Every business should give serious consideration to how the company would deal with the death, disability, or departure of one of the owners. Like a will, a buy-sell agreement (also known as a business continuity or business operating contract) spells out how to distribute assets and other business interests should an owner quit, become disabled, or die.
Without such an agreement, complications arising from ownership succession may capsize an otherwise thriving company. The remaining owners might be forced to share management and profits with unskilled or contentious outsiders. They may be embroiled in legal disputes over business assets and liabilities. A firm's internal squabbles may spill over to customer service, resulting in lost sales. If the firm's ownership seems doubtful or its future uncertain, creditors might accelerate collection efforts, bringing unwanted pressure on company resources.
The possible death of the owner isn't the only reason to prepare a buy-sell agreement. Sometimes an owner voluntarily decides to leave the company. He or she may want to pursue another business opportunity, a change of climate, a different professional relationship, or a well-earned retirement. By providing a mechanism for assessing a firm's value and ensuring that all parties are treated equitably, a carefully crafted operating agreement will facilitate that kind of transition as well.
At a minimum, a buy-sell agreement should cover the following:
- Triggering events. What happens if an owner dies, becomes disabled, or leaves the company? What happens if he or she files for divorce or is caught skimming profits? The operating agreement should spell out the company's response to such events, including how the remaining owners will transfer assets, control stock ownership, and secure voting rights.

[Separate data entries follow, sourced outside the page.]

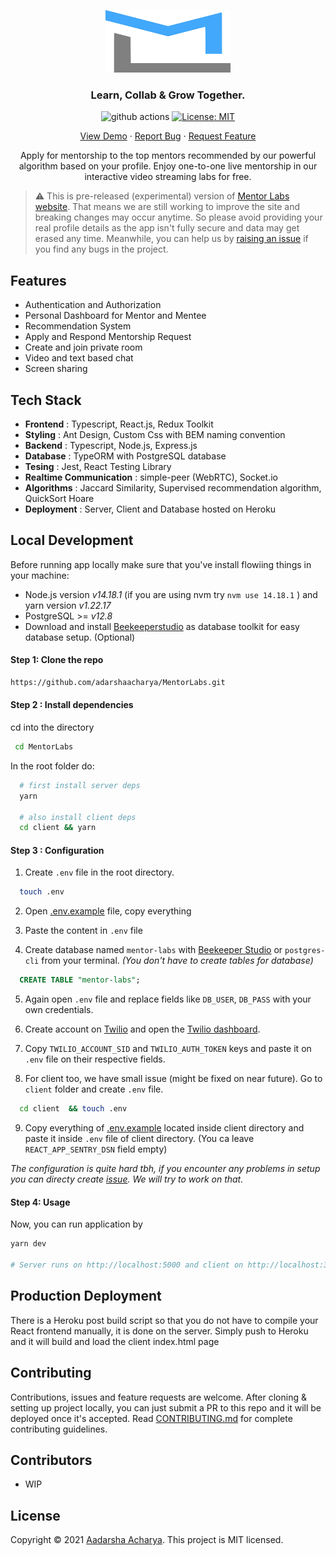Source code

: <p align="center">
<a href="https://mentorlabs.herokuapp.com/">
<img src="media/logo.svg"  alt="logo" height="100px" width="200"/>
</a>

<h3 align="center">Learn, Collab & Grow Together.</h3>
</p>

<p align="center">
<img src="https://img.shields.io/github/workflow/status/adarshaacharya/MentorLabs/build" alt="github actions" />

<a href="https://github.com/adarshaacharya/MentorLabs/blob/master/LICENSE" target="_blank">
<img alt="License: MIT" src="https://img.shields.io/github/license/adarshaacharya/MentorLabs" />
</a>
</p>

<p align="center">
<a href="https://mentorlabs.herokuapp.com">View Demo</a>
·
<a href="https://github.com/adarshaacharya/MentorLabs/issues">Report Bug</a>
·
<a href="https://github.com/adarshaacharya/MentorLabs/issues">Request Feature</a>
</p>

<p align="center">
Apply for mentorship to the top mentors recommended by our powerful algorithm based on your profile. Enjoy one-to-one live mentorship in our interactive video streaming labs for free. 
</p>

> ⚠️ This is pre-released (experimental) version of [Mentor Labs website](https://mentorlabs.herokuapp.com). That means we are still working to improve the site and breaking changes may occur anytime. So please avoid providing your real profile details as the app isn't fully secure and data may get erased any time. Meanwhile, you can help us by [raising an issue](https://github.com/adarshaacharya/MentorLabs/issues/new/choose) if you find any bugs in the project.

## Features

- Authentication and Authorization
- Personal Dashboard for Mentor and Mentee
- Recommendation System
- Apply and Respond Mentorship Request
- Create and join private room
- Video and text based chat
- Screen sharing

## Tech Stack

- **Frontend** : Typescript, React.js, Redux Toolkit
- **Styling** : Ant Design, Custom Css with BEM naming convention
- **Backend** : Typescript, Node.js, Express.js
- **Database** : TypeORM with PostgreSQL database
- **Tesing** : Jest, React Testing Library
- **Realtime Communication** : simple-peer (WebRTC), Socket.io
- **Algorithms** : Jaccard Similarity, Supervised recommendation algorithm, QuickSort Hoare
- **Deployment** : Server, Client and Database hosted on Heroku

## Local Development

Before running app locally make sure that you've install flowiing things in your machine:

- Node.js version _v14.18.1_ (if you are using nvm try `nvm use 14.18.1` ) and yarn version _v1.22.17_
- PostgreSQL >= _v12.8_
- Download and install [Beekeeperstudio](https://www.beekeeperstudio.io/) as database toolkit for easy database setup. (Optional)

#### Step 1: Clone the repo

```sh
https://github.com/adarshaacharya/MentorLabs.git
```

#### Step 2 : Install dependencies

cd into the directory

```sh
 cd MentorLabs
```

In the root folder do:

```sh
  # first install server deps
  yarn

  # also install client deps
  cd client && yarn
```

#### Step 3 : Configuration

1.  Create `.env` file in the root directory.

```sh
  touch .env
```

2. Open [.env.example](./.env.example) file, copy everything

3. Paste the content in `.env` file

4. Create database named `mentor-labs` with [Beekeeper Studio](https://www.beekeeperstudio.io/) or `postgres-cli` from your terminal. _(You don't have to create tables for database)_

```sql
  CREATE TABLE "mentor-labs";
```

5. Again open `.env` file and replace fields like `DB_USER`, `DB_PASS` with your own credentials.

6. Create account on [Twilio](https://twilio.com/) and open the [Twilio dashboard](https://console.twilio.com/?frameUrl=/console).

7. Copy `TWILIO_ACCOUNT_SID` and `TWILIO_AUTH_TOKEN` keys and paste it on `.env` file on their respective fields.

8. For client too, we have small issue (might be fixed on near future). Go to `client` folder and create `.env` file.

```sh
  cd client  && touch .env
```

9. Copy everything of [.env.example](./client/.env.example) located inside client directory and paste it inside `.env` file of client directory. (You ca leave `REACT_APP_SENTRY_DSN` field empty)

_The configuration is quite hard tbh, if you encounter any problems in setup you can directy create [issue](github.com/adarshaacharya/MentorLabs/issues). We will try to work on that._

#### Step 4: Usage

Now, you can run application by

```sh
yarn dev

# Server runs on http://localhost:5000 and client on http://localhost:3000

```

## Production Deployment

There is a Heroku post build script so that you do not have to compile your React frontend manually, it is done on the server. Simply push to Heroku and it will build and load the client index.html page

## Contributing

Contributions, issues and feature requests are welcome. After cloning & setting up project locally, you can just submit a PR to this repo and it will be deployed once it's accepted.
Read [CONTRIBUTING.md](https://github.com/adarshaacharya/MentorLabs/blob/master/CONTRIBUTING.md) for complete contributing guidelines.

## Contributors

- WIP

## License

Copyright © 2021 [Aadarsha Acharya](https://adarshaacharya.com.np).
This project is MIT licensed.
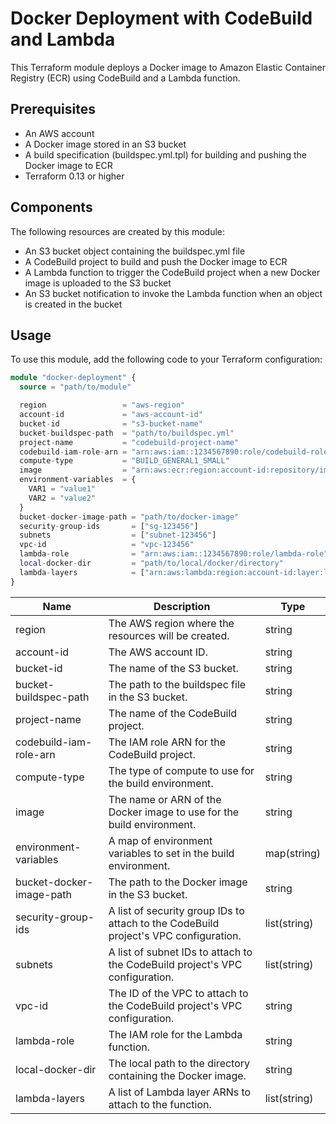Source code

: # Docker Deployment with CodeBuild and Lambda

This Terraform module deploys a Docker image to Amazon Elastic Container Registry (ECR) using CodeBuild and a Lambda
function.

## Prerequisites

- An AWS account
- A Docker image stored in an S3 bucket
- A build specification (buildspec.yml.tpl) for building and pushing the Docker image to ECR
- Terraform 0.13 or higher

## Components

The following resources are created by this module:

- An S3 bucket object containing the buildspec.yml file
- A CodeBuild project to build and push the Docker image to ECR
- A Lambda function to trigger the CodeBuild project when a new Docker image is uploaded to the S3 bucket
- An S3 bucket notification to invoke the Lambda function when an object is created in the bucket

## Usage

To use this module, add the following code to your Terraform configuration:

```terraform
module "docker-deployment" {
  source = "path/to/module"

  region                 = "aws-region"
  account-id             = "aws-account-id"
  bucket-id              = "s3-bucket-name"
  bucket-buildspec-path  = "path/to/buildspec.yml"
  project-name           = "codebuild-project-name"
  codebuild-iam-role-arn = "arn:aws:iam::1234567890:role/codebuild-role"
  compute-type           = "BUILD_GENERAL1_SMALL"
  image                  = "arn:aws:ecr:region:account-id:repository/image:tag"
  environment-variables  = {
    VAR1 = "value1"
    VAR2 = "value2"
  }
  bucket-docker-image-path = "path/to/docker-image"
  security-group-ids       = ["sg-123456"]
  subnets                  = ["subnet-123456"]
  vpc-id                   = "vpc-123456"
  lambda-role              = "arn:aws:iam::1234567890:role/lambda-role"
  local-docker-dir         = "path/to/local/docker/directory"
  lambda-layers            = ["arn:aws:lambda:region:account-id:layer:layer-name:version"]
}
```

| Name                     | Description                                                                          | Type         |
|--------------------------|--------------------------------------------------------------------------------------|--------------|
| region                   | The AWS region where the resources will be created.                                  | string       |
| account-id               | The AWS account ID.                                                                  | string       |
| bucket-id                | The name of the S3 bucket.                                                           | string       |
| bucket-buildspec-path    | The path to the buildspec file in the S3 bucket.                                     | string       |
| project-name             | The name of the CodeBuild project.                                                   | string       |
| codebuild-iam-role-arn   | The IAM role ARN for the CodeBuild project.                                          | string       |
| compute-type             | The type of compute to use for the build environment.                                | string       |
| image                    | The name or ARN of the Docker image to use for the build environment.                | string       |
| environment-variables    | A map of environment variables to set in the build environment.                      | map(string)  |
| bucket-docker-image-path | The path to the Docker image in the S3 bucket.                                       | string       |
| security-group-ids       | A list of security group IDs to attach to the CodeBuild project's VPC configuration. | list(string) |
| subnets                  | A list of subnet IDs to attach to the CodeBuild project's VPC configuration.         | list(string) |
| vpc-id                   | The ID of the VPC to attach to the CodeBuild project's VPC configuration.            | string       |
| lambda-role              | The IAM role for the Lambda function.                                                | string       |
| local-docker-dir         | The local path to the directory containing the Docker image.                         | string       |
| lambda-layers            | A list of Lambda layer ARNs to attach to the function.                               | list(string) |
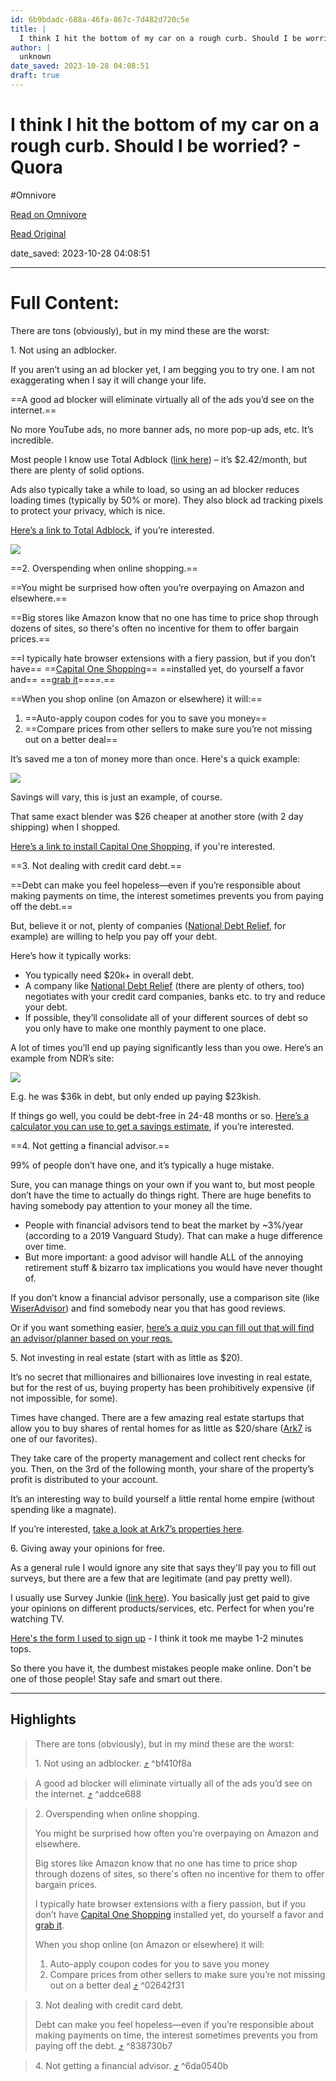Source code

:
 ```yaml
---
id: 6b9bdadc-688a-46fa-867c-7d482d720c5e
title: |
  I think I hit the bottom of my car on a rough curb. Should I be worried? - Quora
author: |
  unknown
date_saved: 2023-10-28 04:08:51
draft: true
---
```


# I think I hit the bottom of my car on a rough curb. Should I be worried? - Quora
#Omnivore

[Read on Omnivore](https://omnivore.app/me/https-www-quora-com-i-think-i-hit-the-bottom-of-my-car-on-a-roug-18b75540edc)

[Read Original](https://www.quora.com/I-think-I-hit-the-bottom-of-my-car-on-a-rough-curb-Should-I-be-worried)

date_saved: 2023-10-28 04:08:51


--- 

# Full Content: 

There are tons (obviously), but in my mind these are the worst:

1\. Not using an adblocker.

If you aren’t using an ad blocker yet, I am begging you to try one. I am not exaggerating when I say it will change your life.

==A good ad blocker will eliminate virtually all of the ads you’d see on the internet.==

No more YouTube ads, no more banner ads, no more pop-up ads, etc. It’s incredible.

Most people I know use Total Adblock ([link here](https://betterbuck.net/view-tab.php?offer=totaladblock&country=USA&subid=Q-Dumbest-Internet-Mistakes "betterbuck.net")) – it’s $2.42/month, but there are plenty of solid options.

Ads also typically take a while to load, so using an ad blocker reduces loading times (typically by 50% or more). They also block ad tracking pixels to protect your privacy, which is nice.

[Here’s a link to Total Adblock](https://betterbuck.net/view-tab.php?offer=totaladblock&country=USA&subid=Q-Dumbest-Internet-Mistakes "betterbuck.net"), if you’re interested.

![](https://proxy-prod.omnivore-image-cache.app/602x602,sobE-F9GPn-EZzpUvnuWsgZQknsaA_s_Wx3KKO8210G4/https://qph.cf2.quoracdn.net/main-qimg-878b8b70f6537592d22e058a0c9c8eb6)

==2. Overspending when online shopping.==

==You might be surprised how often you’re overpaying on Amazon and elsewhere.==

==Big stores like Amazon know that no one has time to price shop through dozens of sites, so there's often no incentive for them to offer bargain prices.==

==I typically hate browser extensions with a fiery passion, but if you don’t have== ==[Capital One Shopping](https://betterbuck.net/view-desktop.php?offer=capitalone&country=USA&subid=Q-Dumbest-Internet-Mistakes "betterbuck.net")== ==installed yet, do yourself a favor and== ==[grab it](https://betterbuck.net/view-desktop.php?offer=capitalone&country=USA&subid=Q-Dumbest-Internet-Mistakes "betterbuck.net")====.==

==When you shop online (on Amazon or elsewhere) it will:==

1. ==Auto-apply coupon codes for you to save you money==
2. ==Compare prices from other sellers to make sure you’re not missing out on a better deal==

It’s saved me a ton of money more than once. Here's a quick example:

![](https://proxy-prod.omnivore-image-cache.app/602x0,slHwrpZ5PfW2fOeoyeWI51sZLzenYlJBuuRH3cu6ILKc/https://qph.cf2.quoracdn.net/main-qimg-98b01b6408595261b1eaaa0e052398a0)

Savings will vary, this is just an example, of course.

That same exact blender was $26 cheaper at another store (with 2 day shipping) when I shopped.

[Here’s a link to install Capital One Shopping](https://betterbuck.net/view-desktop.php?offer=capitalone&country=USA&subid=Q-Dumbest-Internet-Mistakes "betterbuck.net"), if you're interested.

==3. Not dealing with credit card debt.==

==Debt can make you feel hopeless—even if you’re responsible about making payments on time, the interest sometimes prevents you from paying off the debt.==

But, believe it or not, plenty of companies ([National Debt Relief](https://betterbuck.net/view-desktop.php?offer=ndr&country=USA&subid=Q-Dumbest-Internet-Mistakes "betterbuck.net"), for example) are willing to help you pay off your debt.

Here’s how it typically works:

* You typically need $20k+ in overall debt.
* A company like [National Debt Relief](https://betterbuck.net/view-desktop.php?offer=ndr&country=USA&subid=Q-Dumbest-Internet-Mistakes "betterbuck.net") (there are plenty of others, too) negotiates with your credit card companies, banks etc. to try and reduce your debt.
* If possible, they’ll consolidate all of your different sources of debt so you only have to make one monthly payment to one place.

A lot of times you’ll end up paying significantly less than you owe. Here’s an example from NDR’s site:

![](https://proxy-prod.omnivore-image-cache.app/602x0,sC0FpvGjnMaw6yiUEd4LMk93HMFUMBqtZb5FWZPA1j5Y/https://qph.cf2.quoracdn.net/main-qimg-336a5fa2125797ff4148e3b33d2e179b)

E.g. he was $36k in debt, but only ended up paying $23kish.

If things go well, you could be debt-free in 24-48 months or so. [Here’s a calculator you can use to get a savings estimate](https://betterbuck.net/view-desktop.php?offer=ndr&country=USA&subid=Q-Dumbest-Internet-Mistakes "betterbuck.net"), if you’re interested.

==4. Not getting a financial advisor.==

99% of people don’t have one, and it’s typically a huge mistake.

Sure, you can manage things on your own if you want to, but most people don’t have the time to actually do things right. There are huge benefits to having somebody pay attention to your money all the time.

* People with financial advisors tend to beat the market by \~3%/year (according to a 2019 Vanguard Study). That can make a huge difference over time.
* But more important: a good advisor will handle ALL of the annoying retirement stuff & bizarro tax implications you would have never thought of.

If you don’t know a financial advisor personally, use a comparison site (like [WiserAdvisor](https://betterbuck.net/view-desktop.php?offer=wiser&country=USA&subid=Q-Dumbest-Internet-Mistakes "betterbuck.net")) and find somebody near you that has good reviews.

Or if you want something easier, [here’s a quiz you can fill out that will find an advisor/planner based on your reqs.](https://betterbuck.net/view-desktop.php?offer=wiser&country=USA&subid=Q-Dumbest-Internet-Mistakes "betterbuck.net")

5\. Not investing in real estate (start with as little as $20).

It’s no secret that millionaires and billionaires love investing in real estate, but for the rest of us, buying property has been prohibitively expensive (if not impossible, for some).

Times have changed. There are a few amazing real estate startups that allow you to buy shares of rental homes for as little as $20/share ([Ark7](https://betterbuck.net/view-desktop.php?offer=ark7&country=USA&subid=Q-Dumbest-Internet-Mistakes "betterbuck.net") is one of our favorites).

They take care of the property management and collect rent checks for you. Then, on the 3rd of the following month, your share of the property’s profit is distributed to your account.

It’s an interesting way to build yourself a little rental home empire (without spending like a magnate).

If you’re interested, [take a look at Ark7’s properties here](https://betterbuck.net/view-desktop.php?offer=ark7&country=USA&subid=Q-Dumbest-Internet-Mistakes "betterbuck.net").

6\. Giving away your opinions for free.

As a general rule I would ignore any site that says they'll pay you to fill out surveys, but there are a few that are legitimate (and pay pretty well).

I usually use Survey Junkie ([link here](https://betterbuck.net/view-desktop.php?offer=survey-junkie&country=USA&subid=Q-Dumbest-Internet-Mistakes "betterbuck.net")). You basically just get paid to give your opinions on different products/services, etc. Perfect for when you're watching TV.

[Here's the form I used to sign up](https://betterbuck.net/view-desktop.php?offer=survey-junkie&country=USA&subid=Q-Dumbest-Internet-Mistakes "betterbuck.net") \- I think it took me maybe 1-2 minutes tops.

So there you have it, the dumbest mistakes people make online. Don't be one of those people! Stay safe and smart out there.

---

## Highlights

> There are tons (obviously), but in my mind these are the worst:
> 
> 1\. Not using an adblocker. [⤴️](https://omnivore.app/me/https-www-quora-com-i-think-i-hit-the-bottom-of-my-car-on-a-roug-18b75540edc#bf410f8a-cedf-464a-9580-dee5fe58a77d)  ^bf410f8a

> A good ad blocker will eliminate virtually all of the ads you’d see on the internet. [⤴️](https://omnivore.app/me/https-www-quora-com-i-think-i-hit-the-bottom-of-my-car-on-a-roug-18b75540edc#addce688-4470-4b06-af27-5c681b7bafc4)  ^addce688

> 2\. Overspending when online shopping.
> 
> You might be surprised how often you’re overpaying on Amazon and elsewhere.
> 
> Big stores like Amazon know that no one has time to price shop through dozens of sites, so there's often no incentive for them to offer bargain prices.
> 
> I typically hate browser extensions with a fiery passion, but if you don’t have [Capital One Shopping](https://betterbuck.net/view-desktop.php?offer=capitalone&country=USA&subid=Q-Dumbest-Internet-Mistakes "betterbuck.net") installed yet, do yourself a favor and [grab it](https://betterbuck.net/view-desktop.php?offer=capitalone&country=USA&subid=Q-Dumbest-Internet-Mistakes "betterbuck.net").
> 
> When you shop online (on Amazon or elsewhere) it will:
> 
> 1. Auto-apply coupon codes for you to save you money
> 2. Compare prices from other sellers to make sure you’re not missing out on a better deal [⤴️](https://omnivore.app/me/https-www-quora-com-i-think-i-hit-the-bottom-of-my-car-on-a-roug-18b75540edc#02642f31-8873-493f-a548-d0a86ff3afc4)  ^02642f31

> 3\. Not dealing with credit card debt.
> 
> Debt can make you feel hopeless—even if you’re responsible about making payments on time, the interest sometimes prevents you from paying off the debt. [⤴️](https://omnivore.app/me/https-www-quora-com-i-think-i-hit-the-bottom-of-my-car-on-a-roug-18b75540edc#838730b7-0efc-42f5-b011-a2f85d014156)  ^838730b7

> 4\. Not getting a financial advisor. [⤴️](https://omnivore.app/me/https-www-quora-com-i-think-i-hit-the-bottom-of-my-car-on-a-roug-18b75540edc#6da0540b-aea1-4729-8484-f0202a654cf6)  ^6da0540b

- Valuation. The agreement should lay out how the business will be valued should a triggering event occur. For example, it might include a specific price for the owner's interest or specify a formula for determining a company's value. It might even name a specific firm to conduct the valuation. If the triggering event is the death of an owner, the buy/sell agreement might also guarantee a specific lump sum to be paid to the deceased owner's estate.
- Buyout method. If one owner leaves the firm, becomes disabled, or dies, the agreement should contain provisions specifying how remaining owners will buy out the interest of that partner. (In many cases, owners use life or disability insurance proceeds to fund a buyout.)
To ensure that the buy-sell agreement remains relevant and up to date, owners should review it periodically and revise it as needed.